Avoid the Drift and Choose Your Way
Imagine you’re in a sailboat on the open ocean. You have a map and, after looking at several different options, you decide where you would like to go. Now what? Do you hope the wind and waves will get you there? Or, do you use the sail and rudder to direct your boat to the right harbor?
One of the most obvious things about the future is that we are not there yet. The question for us as we approach a brand new year is whether to drift or direct our lives where we want them to go.
Drifting through life?
The word for this direction is agency, our power to affect the future. But amazingly, some people believe they have very little agency in life. Things will be what they will be. We run into people like this all the time. Maybe we struggle with it ourselves. It seems like we’re just bobbing in the waves, going wherever the current leads.

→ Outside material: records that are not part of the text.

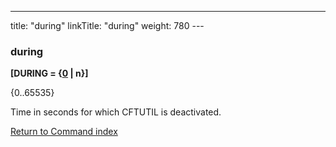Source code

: ---
title: "during"
linkTitle: "during"
weight: 780
--- <span id="during"></span>

### during

**[DURING = {<u>0</u> &#124; n}]**

{0..65535}

Time in seconds for which CFTUTIL is deactivated.

[Return to Command index](../../)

But we have far more power than we think. All we have to do to see this is imagine what little it would take to steer our lives into ruin. The things we keep doing every day to keep our lives on track show that we have great power if we’re willing to become aware of it and use it.
What would happen if we used that agency to take our lives to entirely different destinations than the ones we’re currently drifting toward? Ask yourself: Are you a pilot or a passenger?
The power of agency
Our agency is like the rudder we thrust into the seas to direct our vessels to our chosen destinations. There are four different aspects of our agency that help us achieve our goals, according to Stanford University psychology professor Albert Bandura.
1. Intention. This means we can set our minds to a particular outcome and work with others and within our circumstances to achieve it.
2. Forethought. By visualizing the future, we can govern our behavior in the present and give purpose and meaning to our actions.
3. Action. Beyond intention and forethought, we have the ability to act on our plans, to stay motivated, and respond in the moment to stay on course.
4. Self-reflection. We not only act, we know we act. That means we can evaluate how we’re doing, make adjustments, and even revise our plans. This remarkable capacity for self-reflection is why I created the LifeScore™ Assessment, which lets us reflect on how we're doing in life's ten main domains. You can find out more about that here).
Because of these abilities, as Cicero said in On Duties, a person “discerns consequences, sees the causes of things, understands the rise and progress of events, compares similar objects, and connects and associates the future with the present [and] easily takes into view the whole course of life, and provides things necessary for it.”
If we’re drifting, it’s only because we’ve forgotten the deep-seated, inherent power we have to pilot our lives the way we want to go.
Are you making progress?
In large part happiness, confidence, and satisfaction in life come from making progress toward significant goals. But the first step is realizing that we have the agency we need to set and meet those goals.
Drifting is just motion, but direction leads to real progress. Are we pilots or passengers? It’s time to set the course, engage the rudder, and get going.